[Plain-text document sources]
= Beginning of Section =

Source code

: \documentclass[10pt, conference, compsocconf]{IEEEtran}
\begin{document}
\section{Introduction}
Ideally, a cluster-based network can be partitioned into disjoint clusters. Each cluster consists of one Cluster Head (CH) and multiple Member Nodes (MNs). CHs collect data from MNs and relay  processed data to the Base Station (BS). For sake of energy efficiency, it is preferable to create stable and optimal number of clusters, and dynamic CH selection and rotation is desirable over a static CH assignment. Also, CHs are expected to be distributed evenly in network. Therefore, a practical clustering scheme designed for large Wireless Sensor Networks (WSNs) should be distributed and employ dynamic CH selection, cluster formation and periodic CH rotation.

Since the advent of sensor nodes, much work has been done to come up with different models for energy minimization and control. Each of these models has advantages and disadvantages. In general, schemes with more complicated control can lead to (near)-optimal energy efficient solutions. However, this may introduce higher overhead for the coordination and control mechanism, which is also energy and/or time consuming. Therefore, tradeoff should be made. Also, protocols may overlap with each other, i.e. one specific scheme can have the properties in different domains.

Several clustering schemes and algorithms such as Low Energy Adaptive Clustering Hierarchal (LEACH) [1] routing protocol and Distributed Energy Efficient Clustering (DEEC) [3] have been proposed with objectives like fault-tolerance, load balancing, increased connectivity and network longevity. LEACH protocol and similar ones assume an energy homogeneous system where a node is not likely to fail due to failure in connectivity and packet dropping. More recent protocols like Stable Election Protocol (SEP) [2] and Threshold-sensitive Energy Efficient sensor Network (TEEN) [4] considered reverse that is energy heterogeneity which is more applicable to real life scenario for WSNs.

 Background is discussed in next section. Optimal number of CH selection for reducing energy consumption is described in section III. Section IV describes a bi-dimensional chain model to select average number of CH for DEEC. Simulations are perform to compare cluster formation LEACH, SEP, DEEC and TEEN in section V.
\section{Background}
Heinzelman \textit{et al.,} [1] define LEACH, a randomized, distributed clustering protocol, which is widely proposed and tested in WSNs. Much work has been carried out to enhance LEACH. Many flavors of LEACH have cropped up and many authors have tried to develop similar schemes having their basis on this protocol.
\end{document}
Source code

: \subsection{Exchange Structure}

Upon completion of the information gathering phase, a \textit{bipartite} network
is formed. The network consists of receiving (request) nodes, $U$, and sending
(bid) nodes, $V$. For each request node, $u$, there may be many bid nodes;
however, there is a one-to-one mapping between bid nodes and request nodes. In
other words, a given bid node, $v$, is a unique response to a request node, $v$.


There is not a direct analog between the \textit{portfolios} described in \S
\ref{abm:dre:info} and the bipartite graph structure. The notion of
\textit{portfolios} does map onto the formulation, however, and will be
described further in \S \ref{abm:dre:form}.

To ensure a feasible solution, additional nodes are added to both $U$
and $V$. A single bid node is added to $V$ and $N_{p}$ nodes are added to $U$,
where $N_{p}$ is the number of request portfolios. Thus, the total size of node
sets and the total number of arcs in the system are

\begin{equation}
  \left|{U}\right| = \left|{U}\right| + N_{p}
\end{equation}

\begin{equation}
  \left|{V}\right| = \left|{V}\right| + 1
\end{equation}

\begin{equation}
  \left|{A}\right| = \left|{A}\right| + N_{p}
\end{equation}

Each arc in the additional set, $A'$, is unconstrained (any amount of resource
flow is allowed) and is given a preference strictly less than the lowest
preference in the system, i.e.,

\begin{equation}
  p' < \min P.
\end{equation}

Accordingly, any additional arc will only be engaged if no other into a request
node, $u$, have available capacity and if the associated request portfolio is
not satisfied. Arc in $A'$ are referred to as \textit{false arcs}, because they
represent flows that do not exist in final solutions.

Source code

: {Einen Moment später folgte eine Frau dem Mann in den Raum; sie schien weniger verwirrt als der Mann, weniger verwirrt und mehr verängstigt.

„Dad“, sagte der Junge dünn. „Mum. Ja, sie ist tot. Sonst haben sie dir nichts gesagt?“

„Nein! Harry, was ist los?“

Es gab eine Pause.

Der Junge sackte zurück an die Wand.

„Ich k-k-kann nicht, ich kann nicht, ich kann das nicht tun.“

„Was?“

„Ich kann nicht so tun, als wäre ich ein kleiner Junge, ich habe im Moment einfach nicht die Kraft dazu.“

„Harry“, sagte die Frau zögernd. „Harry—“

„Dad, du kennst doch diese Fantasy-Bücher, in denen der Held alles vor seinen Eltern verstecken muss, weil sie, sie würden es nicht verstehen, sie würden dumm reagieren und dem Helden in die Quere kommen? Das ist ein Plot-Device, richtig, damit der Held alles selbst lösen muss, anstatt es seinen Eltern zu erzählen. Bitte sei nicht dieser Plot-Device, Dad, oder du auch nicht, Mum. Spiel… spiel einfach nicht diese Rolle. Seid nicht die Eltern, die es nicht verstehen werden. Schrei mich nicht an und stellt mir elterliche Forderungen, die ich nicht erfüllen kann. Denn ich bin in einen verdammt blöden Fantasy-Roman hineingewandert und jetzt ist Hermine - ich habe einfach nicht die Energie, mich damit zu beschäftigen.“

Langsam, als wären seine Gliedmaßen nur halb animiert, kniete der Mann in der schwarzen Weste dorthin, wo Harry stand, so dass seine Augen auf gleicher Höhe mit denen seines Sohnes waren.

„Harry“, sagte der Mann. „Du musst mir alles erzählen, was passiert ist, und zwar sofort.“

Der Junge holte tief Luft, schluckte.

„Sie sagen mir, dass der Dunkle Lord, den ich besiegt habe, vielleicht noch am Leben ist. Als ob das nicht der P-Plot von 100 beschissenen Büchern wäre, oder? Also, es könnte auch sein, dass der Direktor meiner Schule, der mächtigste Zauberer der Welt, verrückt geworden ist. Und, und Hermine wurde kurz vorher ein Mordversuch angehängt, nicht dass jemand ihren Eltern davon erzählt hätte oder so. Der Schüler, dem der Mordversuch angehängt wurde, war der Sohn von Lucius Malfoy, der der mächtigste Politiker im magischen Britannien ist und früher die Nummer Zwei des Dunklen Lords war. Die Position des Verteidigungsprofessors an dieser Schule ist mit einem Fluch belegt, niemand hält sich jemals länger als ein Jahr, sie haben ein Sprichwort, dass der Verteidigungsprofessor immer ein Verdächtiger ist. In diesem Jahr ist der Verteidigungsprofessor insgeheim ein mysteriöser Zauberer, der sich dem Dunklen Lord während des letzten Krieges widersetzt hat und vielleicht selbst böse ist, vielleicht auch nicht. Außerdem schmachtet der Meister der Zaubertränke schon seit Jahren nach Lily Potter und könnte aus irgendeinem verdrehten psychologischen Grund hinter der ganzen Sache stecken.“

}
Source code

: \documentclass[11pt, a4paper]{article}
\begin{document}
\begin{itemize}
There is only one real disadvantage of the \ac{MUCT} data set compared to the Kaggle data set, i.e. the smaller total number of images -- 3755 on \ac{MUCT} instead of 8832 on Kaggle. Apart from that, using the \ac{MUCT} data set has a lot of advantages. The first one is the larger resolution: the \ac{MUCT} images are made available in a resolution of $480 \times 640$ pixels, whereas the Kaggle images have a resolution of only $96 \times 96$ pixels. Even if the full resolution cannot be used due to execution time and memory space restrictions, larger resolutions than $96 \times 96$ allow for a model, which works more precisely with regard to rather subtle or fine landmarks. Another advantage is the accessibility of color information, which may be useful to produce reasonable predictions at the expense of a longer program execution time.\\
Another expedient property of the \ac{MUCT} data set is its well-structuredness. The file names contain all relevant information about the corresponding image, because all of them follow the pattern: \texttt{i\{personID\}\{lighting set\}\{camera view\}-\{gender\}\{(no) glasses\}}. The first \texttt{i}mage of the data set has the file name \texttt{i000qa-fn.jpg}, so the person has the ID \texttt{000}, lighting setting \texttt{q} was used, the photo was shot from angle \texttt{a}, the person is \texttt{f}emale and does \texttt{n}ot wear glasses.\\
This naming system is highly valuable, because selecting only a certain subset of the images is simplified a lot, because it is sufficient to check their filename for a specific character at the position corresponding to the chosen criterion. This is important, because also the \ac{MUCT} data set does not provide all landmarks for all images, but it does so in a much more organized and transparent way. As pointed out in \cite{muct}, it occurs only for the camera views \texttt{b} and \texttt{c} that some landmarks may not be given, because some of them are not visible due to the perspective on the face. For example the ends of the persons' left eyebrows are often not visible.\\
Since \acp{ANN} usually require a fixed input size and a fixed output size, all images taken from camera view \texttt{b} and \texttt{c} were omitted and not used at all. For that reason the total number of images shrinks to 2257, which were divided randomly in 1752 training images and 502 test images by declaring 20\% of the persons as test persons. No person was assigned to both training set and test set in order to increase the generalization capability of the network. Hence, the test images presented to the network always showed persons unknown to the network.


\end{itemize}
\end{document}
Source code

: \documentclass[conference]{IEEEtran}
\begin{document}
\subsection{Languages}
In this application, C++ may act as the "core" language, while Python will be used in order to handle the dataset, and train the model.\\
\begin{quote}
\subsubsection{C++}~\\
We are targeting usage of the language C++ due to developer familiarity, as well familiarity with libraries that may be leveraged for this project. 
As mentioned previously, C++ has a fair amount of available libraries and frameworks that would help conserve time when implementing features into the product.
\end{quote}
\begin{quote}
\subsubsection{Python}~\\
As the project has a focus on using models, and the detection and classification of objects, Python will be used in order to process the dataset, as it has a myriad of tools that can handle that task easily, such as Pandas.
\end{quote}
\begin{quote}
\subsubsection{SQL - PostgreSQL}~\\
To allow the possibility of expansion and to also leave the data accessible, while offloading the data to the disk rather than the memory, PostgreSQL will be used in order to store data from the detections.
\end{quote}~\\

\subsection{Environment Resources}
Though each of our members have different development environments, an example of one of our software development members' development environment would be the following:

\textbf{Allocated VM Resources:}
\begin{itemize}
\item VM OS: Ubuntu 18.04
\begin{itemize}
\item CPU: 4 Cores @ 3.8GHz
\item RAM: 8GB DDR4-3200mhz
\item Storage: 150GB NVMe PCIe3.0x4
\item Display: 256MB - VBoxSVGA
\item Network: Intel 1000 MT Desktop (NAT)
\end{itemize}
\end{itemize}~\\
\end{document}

= End of Section =

Exercise objective: Your answer must be the line containing "MT Desktop (NAT)" and every line after it through the end of the records above, reproduced exactly and alone.

Finished task:
\item Network: Intel 1000 MT Desktop (NAT)
\end{itemize}
\end{itemize}~\\
\end{document}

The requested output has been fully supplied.